SafeMed-R1 is a hybrid adversarial training framework that enhances the robustness of medical vision-language models against attacks while maintaining high-quality, interpretable reasoning, validated on a large medical VQA benchmark.

Contribution

The paper introduces SafeMed-R1, combining adversarial training with randomized smoothing to improve robustness and interpretability in medical VQA models.

Findings

SafeMed-R1 significantly improves adversarial robustness from 25% to 84.45% accuracy.

Models with chain-of-thought reasoning are more robust than instruction-only models.

SafeMed-R1 maintains high performance on a large, multi-modal medical VQA dataset.

Abstract

Vision--Language Models (VLMs) show significant promise for Medical Visual Question Answering (VQA), yet their deployment in clinical settings is hindered by severe vulnerability to adversarial attacks.
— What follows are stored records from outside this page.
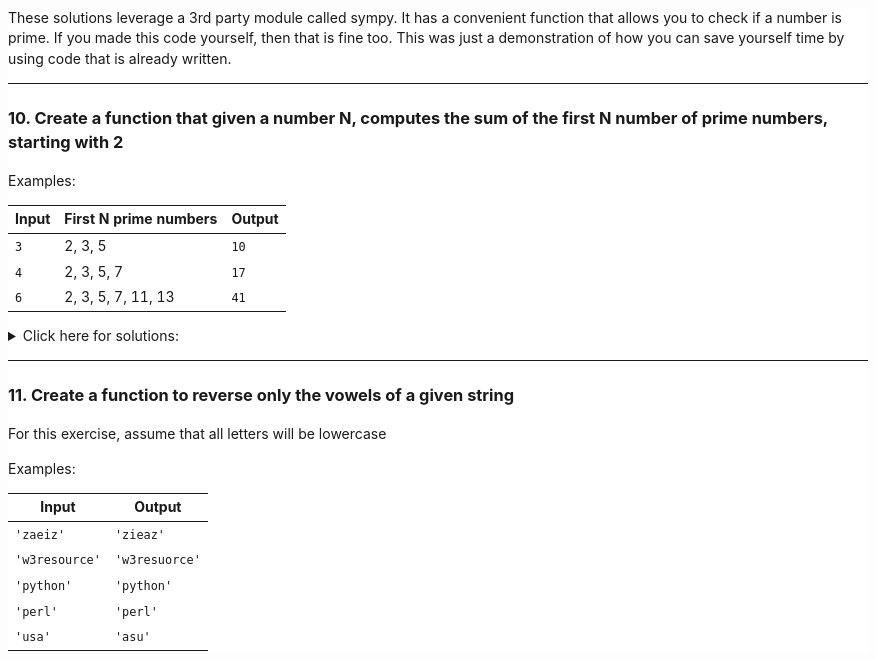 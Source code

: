 These solutions leverage a 3rd party module called sympy.  It has a convenient function that allows you to check if a number is prime.  If you made this code yourself, then that is fine too. This was just a demonstration of how you can save yourself time by using code that is already written.

</details>

---

### 10.  Create a function that given a number N, computes the sum of the first N number of prime numbers, starting with 2

Examples:

| Input | First N prime numbers | Output |
| --- | --- | --- |
|  `3`   | 2, 3, 5 | `10`   |
|   `4`  |  2, 3, 5, 7   | `17` |
| `6` | 2, 3, 5, 7, 11, 13 | `41` |

<details><summary>Click here for solutions:</summary></details>

---

### 11.  Create a function to reverse only the vowels of a given string

For this exercise, assume that all letters will be lowercase

Examples:

| Input | Output |
| --- | --- |
| `'zaeiz'` | `'zieaz'` |
|  `'w3resource'`   |   `'w3resuorce'`  |
|  `'python'`   |   `'python'`  |
|  `'perl'`   |   `'perl'`  |
|  `'usa'`   |  `'asu'`   |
Standard adversarial training, while effective for simpler tasks, often degrades both generalization performance and the quality of generated clinical reasoning. We introduce SafeMed-R1, a hybrid defense framework that ensures robust performance while preserving high-quality, interpretable medical reasoning. SafeMed-R1 employs a two-stage approach: at training time, we integrate Adversarial Training with Group Relative Policy Optimization (AT-GRPO) to explicitly robustify the reasoning process against worst-case perturbations; at inference time, we augment the model with Randomized Smoothing to provide certified $L_2$-norm robustness guarantees. We evaluate SafeMed-R1 on the OmniMedVQA benchmark across eight medical imaging modalities comprising over 88,000 samples. Our experiments reveal that standard fine-tuned VLMs, despite achieving 95\% accuracy on clean inputs, collapse to approximately 25\% under PGD attacks. In contrast, SafeMed-R1 maintains 84.45\% accuracy under the same adversarial conditions, representing a 59 percentage point improvement in robustness. Furthermore, we demonstrate that models trained with explicit chain-of-thought reasoning exhibit superior adversarial robustness compared to instruction-only variants, suggesting a synergy between interpretability and security in medical AI systems.